---
- name: Verify vaultwarden role
  hosts: localhost
  gather_facts: false
  vars:
    vaultwarden_data_dir: /tmp/sovereign_test/vaultwarden
    vaultwarden_domain: vault.test.example.com
    vaultwarden_admin_token: test_vaultwarden_admin_token
    vaultwarden_version: latest

  tasks:
    - name: Check vaultwarden data directory exists
      ansible.builtin.stat:
        path: "/tmp/sovereign_test/vaultwarden"
      register: data_dir_stat

    - name: Assert vaultwarden data directory is present
      ansible.builtin.assert:
        that: data_dir_stat.stat.isdir
        fail_msg: "Data directory /tmp/sovereign_test/vaultwarden was not created"

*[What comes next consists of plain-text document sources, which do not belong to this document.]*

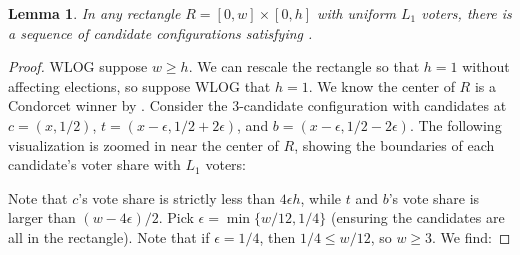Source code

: \documentclass{article}
\theoremstyle{theorem}
\newtheorem{lemma}{Lemma}
\theoremstyle{definition}
\begin{document}
\begin{lemma}\label{lemma:rect-minimal-l1}
  In any rectangle $R = [0, w] \times [0, h]$ with uniform $L_1$ voters, there is a sequence of candidate configurations satisfying .
\end{lemma}
\begin{proof}
WLOG suppose $w \ge h$. We can rescale the rectangle so that $h = 1$ without affecting elections, so suppose WLOG that $h = 1$. We know the center of $R$ is a Condorcet winner by . Consider the 3-candidate configuration with candidates at $c = (x, 1/2)$, $t = (x - \epsilon, 1/2 + 2\epsilon)$, and  $b = (x - \epsilon, 1/2 - 2\epsilon)$. The following visualization is zoomed in near the center of $R$, showing the boundaries of each candidate's voter share with $L_1$ voters:
 \begin{center}
  \end{center}
  
  Note that $c$'s vote share is strictly less than $4 \epsilon h$, while $t$ and $b$'s vote share is larger than $(w - 4\epsilon)/2$. Pick $\epsilon = \min\{w / 12, 1 / 4\}$ (ensuring the candidates are all in the rectangle). Note that if $\epsilon = 1 / 4$, then $1 / 4 \le w / 12$, so $ w \ge 3$.   We find:
  

\end{proof}
\end{document}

    - name: Check docker-compose.yml exists
      ansible.builtin.stat:
        path: "/tmp/sovereign_test/vaultwarden/docker-compose.yml"
      register: compose_stat

    - name: Assert docker-compose.yml was rendered
      ansible.builtin.assert:
        that: compose_stat.stat.exists
        fail_msg: "docker-compose.yml was not rendered for vaultwarden"

    - name: Read docker-compose.yml
      ansible.builtin.slurp:
        src: "/tmp/sovereign_test/vaultwarden/docker-compose.yml"
      register: compose_raw

    - name: Set compose content fact
      ansible.builtin.set_fact:
        compose: "{{ compose_raw.content | b64decode }}"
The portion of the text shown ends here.